*To do*: Give the data again exactly as it is written.

*Record extracts*:
________

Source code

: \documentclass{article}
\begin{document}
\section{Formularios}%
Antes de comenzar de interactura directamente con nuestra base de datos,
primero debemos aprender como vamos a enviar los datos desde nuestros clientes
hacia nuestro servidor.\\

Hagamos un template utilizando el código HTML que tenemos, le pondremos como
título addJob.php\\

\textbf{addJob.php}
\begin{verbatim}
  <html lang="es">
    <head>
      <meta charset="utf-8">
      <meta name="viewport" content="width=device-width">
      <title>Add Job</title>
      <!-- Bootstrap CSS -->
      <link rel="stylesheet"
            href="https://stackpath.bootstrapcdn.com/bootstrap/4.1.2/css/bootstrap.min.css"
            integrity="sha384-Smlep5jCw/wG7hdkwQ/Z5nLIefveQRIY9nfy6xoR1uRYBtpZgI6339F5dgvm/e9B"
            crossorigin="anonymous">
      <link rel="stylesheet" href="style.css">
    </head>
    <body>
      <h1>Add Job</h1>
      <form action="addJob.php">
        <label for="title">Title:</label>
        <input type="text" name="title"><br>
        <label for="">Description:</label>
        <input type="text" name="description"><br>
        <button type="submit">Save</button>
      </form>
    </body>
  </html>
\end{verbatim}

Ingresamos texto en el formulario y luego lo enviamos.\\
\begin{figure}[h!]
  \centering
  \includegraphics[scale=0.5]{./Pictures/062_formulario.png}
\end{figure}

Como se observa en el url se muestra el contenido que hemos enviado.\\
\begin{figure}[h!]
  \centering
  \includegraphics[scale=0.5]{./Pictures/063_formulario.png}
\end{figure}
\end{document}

________

*Reply*:
Source code

: \documentclass{article}
\begin{document}
\section{Formularios}%
Antes de comenzar de interactura directamente con nuestra base de datos,
primero debemos aprender como vamos a enviar los datos desde nuestros clientes
hacia nuestro servidor.\\

Hagamos un template utilizando el código HTML que tenemos, le pondremos como
título addJob.php\\

\textbf{addJob.php}
\begin{verbatim}
  <html lang="es">
    <head>
      <meta charset="utf-8">
      <meta name="viewport" content="width=device-width">
      <title>Add Job</title>
      <!-- Bootstrap CSS -->
      <link rel="stylesheet"
            href="https://stackpath.bootstrapcdn.com/bootstrap/4.1.2/css/bootstrap.min.css"
            integrity="sha384-Smlep5jCw/wG7hdkwQ/Z5nLIefveQRIY9nfy6xoR1uRYBtpZgI6339F5dgvm/e9B"
            crossorigin="anonymous">
      <link rel="stylesheet" href="style.css">
    </head>
    <body>
      <h1>Add Job</h1>
      <form action="addJob.php">
        <label for="title">Title:</label>
        <input type="text" name="title"><br>
        <label for="">Description:</label>
        <input type="text" name="description"><br>
        <button type="submit">Save</button>
      </form>
    </body>
  </html>
\end{verbatim}

Ingresamos texto en el formulario y luego lo enviamos.\\
\begin{figure}[h!]
  \centering
  \includegraphics[scale=0.5]{./Pictures/062_formulario.png}
\end{figure}

Como se observa en el url se muestra el contenido que hemos enviado.\\
\begin{figure}[h!]
  \centering
  \includegraphics[scale=0.5]{./Pictures/063_formulario.png}
\end{figure}
\end{document}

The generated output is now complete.